2 - NORMAS ESPECÍFICAS
As exigências específicas para cadastramento de Centro de Referência em Tratamento da Osteogenesis Imperfecta são as seguintes:
2.1- Recursos Humanos
a - Responsável Técnico
O Centro de Referência deverá ter um responsável técnico - médico com título de especialização em uma destas áreas: Ortopedia, Endocrinologia, Reumatologia, Clínica Médica, Pediatria, e/ou Genética reconhecido pela respectiva Sociedade ou com Residência Médica reconhecida pelo Ministério da Educação - MEC, com experiência profissional em tratamento de Osteogenesis Imperfecta ; 
b- Possuir, além do responsável técnico, equipe formada por médicos com título de especialização em ortopedia, endocrinologia, reumatologia, pediatria, clinica médica,   e genética, reconhecido pela respectiva Sociedade ou com Residência Médica reconhecida pelo Ministério da Educação - MEC, com experiência profissional em  tratamento de Osteogenesis Imperfecta;
c - Equipe Multiprofissional
Dispor de equipe multiprofissional composta por: nutricionista, enfermeiro,  fisioterapeuta, fisiatra, farmacêutico, psicólogo e assistente social.
2.2- Área Física
Além do cumprimento da legislação de que trata o item 1.2.2 das Normas Gerais de Cadastramento, a área física do Centro deverá contar com as seguintes instalações:
a – sala de recepção e espera;
b – secretaria;
c – copa;
d – sanitários para pacientes;
e – sala para atendimento de urgência/emergência, com área mínima de 10 m², com sanitário, chuveiro, tanque de inox e lavabo para a equipe de saúde;
f – vestiário de enfermagem com sanitário e chuveiro, separados por sexo;
g – sala para conforto médico, com sanitário;
h – posto de enfermagem;
i – sala de serviço;
j – sala para guarda de material e equipamentos;
l – sala de utilidades/expurgo;
m – almoxarifado;
o – quartos preferencialmente com no máximo 04 leitos, lavabo para a equipe de saúde, sanitário e chuveiro;
p -  rouparia;
q – sala para recreação, com área mínima de 15 m²;
r– quarto do médico plantonista, com sanitário e chuveiro;
s– consultório médico
Os Centros deverão contar com o seguinte:
2.3.1 – Unidades de Internação:
a – camas com grades;
b - mesas de cabeceira;
c – mesas para refeições;
d – arcos de proteção;
e – mesas auxiliares com rodízios ( 40x60x90 cm ), para procedimentos;
f – suportes para soro;
g – estetoscópio e esfigmomanômetro/leito;
h- aspirador elétrico à vácuo, portátil;
i- bandejas para passagem de catéter venoso central e cateterismo vesical;
j– nebulizadores;
k– conjunto de inaladores;
l- cadeira para banho;
n- oxímetro de pulso;
o– capnógrafo;
p- laringoscópio com fibra ótica;
q- desfibrilador – cardioversor;
r– eletrocardiógrafo;
s– carrinho de emergência;
t– oto-oftalmoscópio;
u– aspirador elétrico à vácuo portátil
v– monitor de pressão arterial não-invasivo;
x– conjunto de inalador e nebulizadores;
z– comadre/papagaio/leito;
a’– bandeja inox;
b’– cuba rim;
c’– bacia inox;
d’- jarra inox.
2.4-  Recursos Diagnósticos
O Centro deve contar em sua própria estrutura, nas 24 horas do dia, com:
2.4.1- Laboratório de Patologia Clínica no qual se realizem exames nas áreas de:
a – bioquímica;
b – hematologia;
c – microbiologia;
Obs.: O laboratório deve possuir certificado de controle de qualidade.

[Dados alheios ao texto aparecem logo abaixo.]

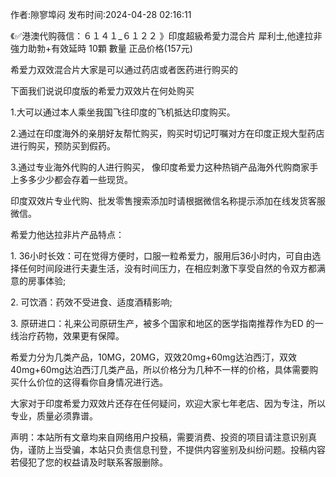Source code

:<p>作者:隙寥埠闷 发布时间:2024-04-28 02:16:11</p>
<p>《✅港澳代购薇信：６１４１_６１２２ 》印度超級希愛力混合片 犀利士,他達拉非 強力助勃+有效延時 10顆 數量 正品价格(157元) </p>
									<p>希爱力双效混合片大家是可以通过药店或者医药进行购买的</p><p>下面我们说说印度版的希爱力双效片在何处购买</p><p>1.大可以通过本人乘坐我国飞往印度的飞机抵达印度购买。</p><p>2.通过在印度海外的亲朋好友帮忙购买，购买时切记叮嘱对方在印度正规大型药店进行购买，预防买到假药。</p><p>3.通过专业海外代购的人进行购买， 像印度希爱力这种热销产品海外代购商家手上多多少少都会存着一些现货。</p><p>印度双效片专业代购、批发零售搜索添加时请根据微信名称提示添加在线发货客服微信。</p><p></p><p>希爱力他达拉非片产品特点：</p><p>1. 36小时长效：可在觉得方便时，口服一粒希爱力，服用后36小时内，可自由选择任何时间段进行夫妻生活，没有时间压力，在相应刺激下享受自然的令双方都满意的房事体验;</p><p>2. 可饮酒：药效不受进食、适度酒精影响;</p><p>3. 原研进口：礼来公司原研生产，被多个国家和地区的医学指南推荐作为ED 的一线治疗药物，效果更有保障。</p><p>希爱力分为几类产品，10MG，20MG，双效20mg+60mg达泊西汀，双效40mg+60mg达泊西汀几类产品，所以价格分为几种不一样的价格，具体需要购买什么价位的这得看你自身情况进行选。</p><p>大家对于印度希爱力双效片还存在任何疑问，欢迎大家七年老店、因为专注，所以专业，质量必须靠谱。</p>				声明：本站所有文章均来自网络用户投稿，需要消费、投资的项目请注意识别真伪，谨防上当受骗，本站只负责信息刊登，不提供内容鉴别及纠纷问题。投稿内容若侵犯了您的权益请及时联系客服删除。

2.4.2-Unidade de Imagenologia, equipada com:
a – Raios-X;
b – Raios-X portátil;
c – Ultra-sonografia;
d – Tomografia Computadorizada;
e –densitometria óssea
 
Obs.: Os exames de Tomografia Computadorizada e Densitometria Óssea poderão ser realizados em serviços de terceiros, instalados dentro ou fora da estrutura ambulatório-hospitalar do Centro.